Figure 16a reveals that although the supply current of the four series batteries should be the same, as a consequence of different SOC, the supply current is different without the implementation of any BMS scheme which may result in terminal voltage divergence among the batteries as can be noticed in Figure 17a. Implementation of the proposed BMS brings the cells current to nearly the same level as can be observed from Figure 16b which can limit the voltage differences among the four batteries as can be seen in Figure 17b. Figure 18 deliberates the SOC before and after the utilization of the proposed method. Without the proposed technique, the four batteries exhibit imbalance as can be shown in Figure 18a. With the utilization of the proposed methodology, the SOC of the four cells becomes close to 78.5% as shown in Figure 18b.

The fundamental proficiency of the battery energy storage system depends on the SOC estimation accuracy [22]. From Figure 19, SIMULINK toolbox trains the collected battery data in which the overall regression for training, testing, and validation data is about 97%. Therefore, the actual and estimated SOC is approximately the same as shown in Figure 20. SOC estimation accuracy (RMSE 0.082%) of the BPNN algorithm shown in Figure 21 and listed in the simulation results of

Table 3. SOC estimation accuracy comparison.

Reference	Year	Battery Type	SOC Algorithm	Error (%)
[36]	2016	LIB	PI Observer	3
[37]	2017	LIB	EKF	6.5
[38]	2017	LIB	EKF	3
[39]	2018	LIB	UKF	1.5
[40]	2019	LIB	EKF	2
[41]	2019	LIB	BPNN	1.2
Proposed Model	2020	Lead Acid	BPNN	0.082

attest to the robustness of the proposed technique. The accuracy of the estimated SOC using the proposed technique outperforms the estimation accuracy using the invariant-imbedding method (IIM), Extended Kalman Filter (EKF), and Unscented Kalman filter (UKF) reported in the literature owing to the adopted weight observing scheme.
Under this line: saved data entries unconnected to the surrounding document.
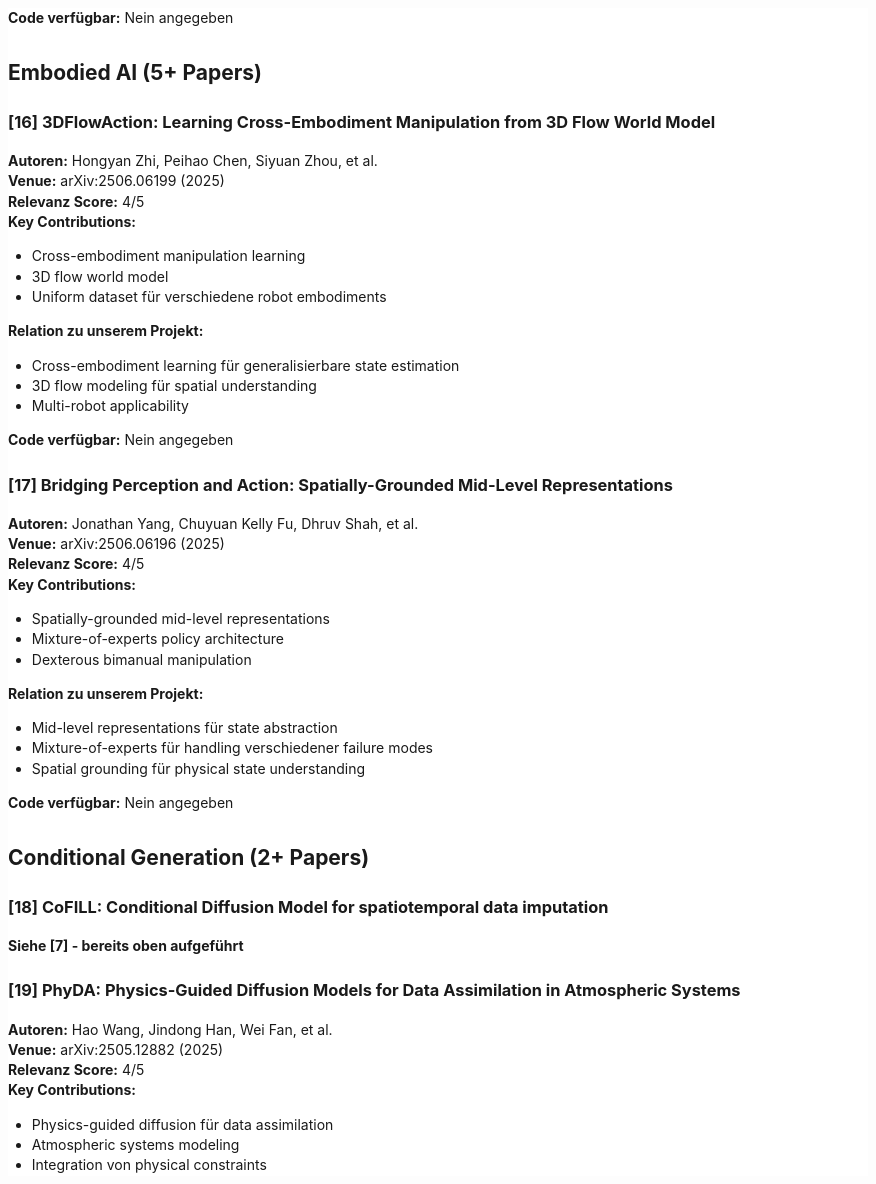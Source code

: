 **Code verfügbar:** Nein angegeben

## Embodied AI (5+ Papers)

### [16] 3DFlowAction: Learning Cross-Embodiment Manipulation from 3D Flow World Model
**Autoren:** Hongyan Zhi, Peihao Chen, Siyuan Zhou, et al.  
**Venue:** arXiv:2506.06199 (2025)  
**Relevanz Score:** 4/5  
**Key Contributions:**
- Cross-embodiment manipulation learning
- 3D flow world model
- Uniform dataset für verschiedene robot embodiments

**Relation zu unserem Projekt:**
- Cross-embodiment learning für generalisierbare state estimation
- 3D flow modeling für spatial understanding
- Multi-robot applicability

**Code verfügbar:** Nein angegeben

### [17] Bridging Perception and Action: Spatially-Grounded Mid-Level Representations
**Autoren:** Jonathan Yang, Chuyuan Kelly Fu, Dhruv Shah, et al.  
**Venue:** arXiv:2506.06196 (2025)  
**Relevanz Score:** 4/5  
**Key Contributions:**
- Spatially-grounded mid-level representations
- Mixture-of-experts policy architecture
- Dexterous bimanual manipulation

**Relation zu unserem Projekt:**
- Mid-level representations für state abstraction
- Mixture-of-experts für handling verschiedener failure modes
- Spatial grounding für physical state understanding

**Code verfügbar:** Nein angegeben

## Conditional Generation (2+ Papers)

### [18] CoFILL: Conditional Diffusion Model for spatiotemporal data imputation
**Siehe [7] - bereits oben aufgeführt**

### [19] PhyDA: Physics-Guided Diffusion Models for Data Assimilation in Atmospheric Systems
**Autoren:** Hao Wang, Jindong Han, Wei Fan, et al.  
**Venue:** arXiv:2505.12882 (2025)  
**Relevanz Score:** 4/5  
**Key Contributions:**
- Physics-guided diffusion für data assimilation
- Atmospheric systems modeling
- Integration von physical constraints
The produced DC voltage was transformed into a modified 240 V, 50 Hz AC waveform, as shown in Figure 22. A comparison between the simulation and experimental results of the obtained AC sine waveform is shown in Figure 23 which reveals good agreement of the experimental and simulation results. The key feature of the proposed BMS controller is the elongation of the battery storage functioning life. The misbalance of battery charging/discharging affects its performance and reduces its lifespan. Based on Wöhler-curve along with the proposed BMS, Figure 24 reveals that the projected model enhances the operational life of the battery compared to the conventional models.

5. Conclusions

Battery storage is an essential, but expensive, element for PV-battery off-grid systems that ensures the continuity of the power supply at night and during cloudy days. This paper deliberates a new BMS which comprehends the PV model, P&O MPPT technique, and load and SOC estimation of battery storage systems. An active battery balancing approach based on adaptive BPNN and SOC estimation strategy has been proposed for to sustain the effectiveness of a battery pack system. The proposed model is applied on a series-connected battery string to eliminate the SOC disparity among individual batteries in the pack. The proposed BMS administers the SOC level of each battery and issues an activation signal to the corresponding DC/DC Buck-boost converter. Experimental analysis is conducted on the simulated model with the help of the MATLAB-ATmega2560 interfacing portion to validate the feasibility of the proposed technique. The proposed control strategy detects the charge status of the lead-acid battery and takes decisions to accomplish the expected operational goals and elongate the battery lifetime with 0.082% RMSE in the estimated SOC. Further research is recommended to replicate this study for lithium-ion batteries as well as on-grid storage systems.